━━━━━ Source material
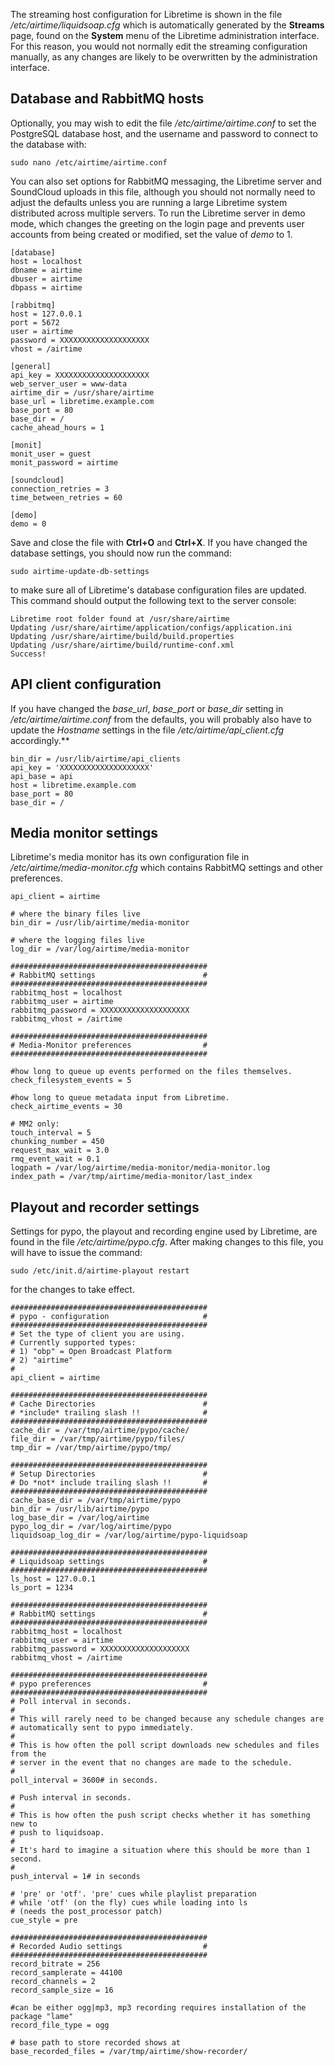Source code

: The streaming host configuration for Libretime is shown in the file */etc/airtime/liquidsoap.cfg* which is automatically generated by the **Streams** page, found on the **System** menu of the Libretime administration interface. For this reason, you would not normally edit the streaming configuration manually, as any changes are likely to be overwritten by the administration interface.

Database and RabbitMQ hosts
---------------------------

Optionally, you may wish to edit the file */etc/airtime/airtime.conf* to set the PostgreSQL database host, and the username and password to connect to the database with:

    sudo nano /etc/airtime/airtime.conf

You can also set options for RabbitMQ messaging, the Libretime server and SoundCloud uploads in this file, although you should not normally need to adjust the defaults unless you are running a large Libretime system distributed across multiple servers. To run the Libretime server in demo mode, which changes the greeting on the login page and prevents user accounts from being created or modified, set the value of *demo* to 1.

    [database]
    host = localhost
    dbname = airtime
    dbuser = airtime
    dbpass = airtime

    [rabbitmq]
    host = 127.0.0.1
    port = 5672
    user = airtime
    password = XXXXXXXXXXXXXXXXXXXX
    vhost = /airtime

    [general]
    api_key = XXXXXXXXXXXXXXXXXXXXX
    web_server_user = www-data
    airtime_dir = /usr/share/airtime
    base_url = libretime.example.com
    base_port = 80
    base_dir = /
    cache_ahead_hours = 1

    [monit]
    monit_user = guest
    monit_password = airtime

    [soundcloud]
    connection_retries = 3
    time_between_retries = 60

    [demo]
    demo = 0

Save and close the file with **Ctrl+O** and **Ctrl+X**. If you have changed the database settings, you should now run the command:

    sudo airtime-update-db-settings

to make sure all of Libretime's database configuration files are updated. This command should output the following text to the server console:

    Libretime root folder found at /usr/share/airtime
    Updating /usr/share/airtime/application/configs/application.ini
    Updating /usr/share/airtime/build/build.properties
    Updating /usr/share/airtime/build/runtime-conf.xml
    Success!

API client configuration
------------------------

If you have changed the *base\_url*, *base\_port* or *base\_dir* setting in */etc/airtime/airtime.conf* from the defaults, you will probably also have to update the *Hostname* settings in the file */etc/airtime/api\_client.cfg* accordingly.**

    bin_dir = /usr/lib/airtime/api_clients
    api_key = 'XXXXXXXXXXXXXXXXXXXX'
    api_base = api
    host = libretime.example.com
    base_port = 80
    base_dir = /

Media monitor settings
----------------------

Libretime's media monitor has its own configuration file in */etc/airtime/media-monitor.cfg* which contains RabbitMQ settings and other preferences.

    api_client = airtime

    # where the binary files live
    bin_dir = /usr/lib/airtime/media-monitor

    # where the logging files live
    log_dir = /var/log/airtime/media-monitor

    ############################################
    # RabbitMQ settings                        #
    ############################################
    rabbitmq_host = localhost
    rabbitmq_user = airtime
    rabbitmq_password = XXXXXXXXXXXXXXXXXXXX
    rabbitmq_vhost = /airtime

    ############################################
    # Media-Monitor preferences                #
    ############################################

    #how long to queue up events performed on the files themselves.
    check_filesystem_events = 5

    #how long to queue metadata input from Libretime.
    check_airtime_events = 30

    # MM2 only:
    touch_interval = 5
    chunking_number = 450
    request_max_wait = 3.0
    rmq_event_wait = 0.1
    logpath = /var/log/airtime/media-monitor/media-monitor.log
    index_path = /var/tmp/airtime/media-monitor/last_index

Playout and recorder settings
-----------------------------

Settings for pypo, the playout and recording engine used by Libretime, are found in the file */etc/airtime/pypo.cfg*. After making changes to this file, you will have to issue the command:

    sudo /etc/init.d/airtime-playout restart

for the changes to take effect.

    ############################################
    # pypo - configuration                     #
    ############################################
    # Set the type of client you are using.
    # Currently supported types:
    # 1) "obp" = Open Broadcast Platform
    # 2) "airtime"
    #
    api_client = airtime

    ############################################
    # Cache Directories                        #
    # *include* trailing slash !!              #
    ############################################
    cache_dir = /var/tmp/airtime/pypo/cache/
    file_dir = /var/tmp/airtime/pypo/files/
    tmp_dir = /var/tmp/airtime/pypo/tmp/

    ############################################
    # Setup Directories                        #
    # Do *not* include trailing slash !!       #
    ############################################
    cache_base_dir = /var/tmp/airtime/pypo
    bin_dir = /usr/lib/airtime/pypo
    log_base_dir = /var/log/airtime
    pypo_log_dir = /var/log/airtime/pypo
    liquidsoap_log_dir = /var/log/airtime/pypo-liquidsoap

    ############################################
    # Liquidsoap settings                      #
    ############################################ 
    ls_host = 127.0.0.1
    ls_port = 1234

    ############################################
    # RabbitMQ settings                        #
    ############################################
    rabbitmq_host = localhost
    rabbitmq_user = airtime
    rabbitmq_password = XXXXXXXXXXXXXXXXXXXX
    rabbitmq_vhost = /airtime

    ############################################
    # pypo preferences                         #
    ############################################
    # Poll interval in seconds.
    #
    # This will rarely need to be changed because any schedule changes are
    # automatically sent to pypo immediately.
    #
    # This is how often the poll script downloads new schedules and files from the
    # server in the event that no changes are made to the schedule.
    #
    poll_interval = 3600# in seconds.

    # Push interval in seconds.
    #
    # This is how often the push script checks whether it has something new to
    # push to liquidsoap.
    #
    # It's hard to imagine a situation where this should be more than 1 second.
    #
    push_interval = 1# in seconds

    # 'pre' or 'otf'. 'pre' cues while playlist preparation 
    # while 'otf' (on the fly) cues while loading into ls
    # (needs the post_processor patch)
    cue_style = pre

    ############################################
    # Recorded Audio settings                  #
    ############################################
    record_bitrate = 256
    record_samplerate = 44100
    record_channels = 2
    record_sample_size = 16

    #can be either ogg|mp3, mp3 recording requires installation of the package "lame"
    record_file_type = ogg

    # base path to store recorded shows at 
    base_recorded_files = /var/tmp/airtime/show-recorder/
━━━━━━━━━━
- Work instructions
The data above must be written out again word for word, without its pictures.

- Task answer
Source code

: The streaming host configuration for Libretime is shown in the file */etc/airtime/liquidsoap.cfg* which is automatically generated by the **Streams** page, found on the **System** menu of the Libretime administration interface. For this reason, you would not normally edit the streaming configuration manually, as any changes are likely to be overwritten by the administration interface.

Database and RabbitMQ hosts
---------------------------

Optionally, you may wish to edit the file */etc/airtime/airtime.conf* to set the PostgreSQL database host, and the username and password to connect to the database with:

    sudo nano /etc/airtime/airtime.conf

You can also set options for RabbitMQ messaging, the Libretime server and SoundCloud uploads in this file, although you should not normally need to adjust the defaults unless you are running a large Libretime system distributed across multiple servers. To run the Libretime server in demo mode, which changes the greeting on the login page and prevents user accounts from being created or modified, set the value of *demo* to 1.

    [database]
    host = localhost
    dbname = airtime
    dbuser = airtime
    dbpass = airtime

    [rabbitmq]
    host = 127.0.0.1
    port = 5672
    user = airtime
    password = XXXXXXXXXXXXXXXXXXXX
    vhost = /airtime

    [general]
    api_key = XXXXXXXXXXXXXXXXXXXXX
    web_server_user = www-data
    airtime_dir = /usr/share/airtime
    base_url = libretime.example.com
    base_port = 80
    base_dir = /
    cache_ahead_hours = 1

    [monit]
    monit_user = guest
    monit_password = airtime

    [soundcloud]
    connection_retries = 3
    time_between_retries = 60

    [demo]
    demo = 0

Save and close the file with **Ctrl+O** and **Ctrl+X**. If you have changed the database settings, you should now run the command:

    sudo airtime-update-db-settings

to make sure all of Libretime's database configuration files are updated. This command should output the following text to the server console:

    Libretime root folder found at /usr/share/airtime
    Updating /usr/share/airtime/application/configs/application.ini
    Updating /usr/share/airtime/build/build.properties
    Updating /usr/share/airtime/build/runtime-conf.xml
    Success!

API client configuration
------------------------

If you have changed the *base\_url*, *base\_port* or *base\_dir* setting in */etc/airtime/airtime.conf* from the defaults, you will probably also have to update the *Hostname* settings in the file */etc/airtime/api\_client.cfg* accordingly.**

    bin_dir = /usr/lib/airtime/api_clients
    api_key = 'XXXXXXXXXXXXXXXXXXXX'
    api_base = api
    host = libretime.example.com
    base_port = 80
    base_dir = /

Media monitor settings
----------------------

Libretime's media monitor has its own configuration file in */etc/airtime/media-monitor.cfg* which contains RabbitMQ settings and other preferences.

    api_client = airtime

    # where the binary files live
    bin_dir = /usr/lib/airtime/media-monitor

    # where the logging files live
    log_dir = /var/log/airtime/media-monitor

    ############################################
    # RabbitMQ settings                        #
    ############################################
    rabbitmq_host = localhost
    rabbitmq_user = airtime
    rabbitmq_password = XXXXXXXXXXXXXXXXXXXX
    rabbitmq_vhost = /airtime

    ############################################
    # Media-Monitor preferences                #
    ############################################

    #how long to queue up events performed on the files themselves.
    check_filesystem_events = 5

    #how long to queue metadata input from Libretime.
    check_airtime_events = 30

    # MM2 only:
    touch_interval = 5
    chunking_number = 450
    request_max_wait = 3.0
    rmq_event_wait = 0.1
    logpath = /var/log/airtime/media-monitor/media-monitor.log
    index_path = /var/tmp/airtime/media-monitor/last_index

Playout and recorder settings
-----------------------------

Settings for pypo, the playout and recording engine used by Libretime, are found in the file */etc/airtime/pypo.cfg*. After making changes to this file, you will have to issue the command:

    sudo /etc/init.d/airtime-playout restart

for the changes to take effect.

    ############################################
    # pypo - configuration                     #
    ############################################
    # Set the type of client you are using.
    # Currently supported types:
    # 1) "obp" = Open Broadcast Platform
    # 2) "airtime"
    #
    api_client = airtime

    ############################################
    # Cache Directories                        #
    # *include* trailing slash !!              #
    ############################################
    cache_dir = /var/tmp/airtime/pypo/cache/
    file_dir = /var/tmp/airtime/pypo/files/
    tmp_dir = /var/tmp/airtime/pypo/tmp/

    ############################################
    # Setup Directories                        #
    # Do *not* include trailing slash !!       #
    ############################################
    cache_base_dir = /var/tmp/airtime/pypo
    bin_dir = /usr/lib/airtime/pypo
    log_base_dir = /var/log/airtime
    pypo_log_dir = /var/log/airtime/pypo
    liquidsoap_log_dir = /var/log/airtime/pypo-liquidsoap

    ############################################
    # Liquidsoap settings                      #
    ############################################ 
    ls_host = 127.0.0.1
    ls_port = 1234

    ############################################
    # RabbitMQ settings                        #
    ############################################
    rabbitmq_host = localhost
    rabbitmq_user = airtime
    rabbitmq_password = XXXXXXXXXXXXXXXXXXXX
    rabbitmq_vhost = /airtime

    ############################################
    # pypo preferences                         #
    ############################################
    # Poll interval in seconds.
    #
    # This will rarely need to be changed because any schedule changes are
    # automatically sent to pypo immediately.
    #
    # This is how often the poll script downloads new schedules and files from the
    # server in the event that no changes are made to the schedule.
    #
    poll_interval = 3600# in seconds.

    # Push interval in seconds.
    #
    # This is how often the push script checks whether it has something new to
    # push to liquidsoap.
    #
    # It's hard to imagine a situation where this should be more than 1 second.
    #
    push_interval = 1# in seconds

    # 'pre' or 'otf'. 'pre' cues while playlist preparation 
    # while 'otf' (on the fly) cues while loading into ls
    # (needs the post_processor patch)
    cue_style = pre

    ############################################
    # Recorded Audio settings                  #
    ############################################
    record_bitrate = 256
    record_samplerate = 44100
    record_channels = 2
    record_sample_size = 16

    #can be either ogg|mp3, mp3 recording requires installation of the package "lame"
    record_file_type = ogg

    # base path to store recorded shows at 
    base_recorded_files = /var/tmp/airtime/show-recorder/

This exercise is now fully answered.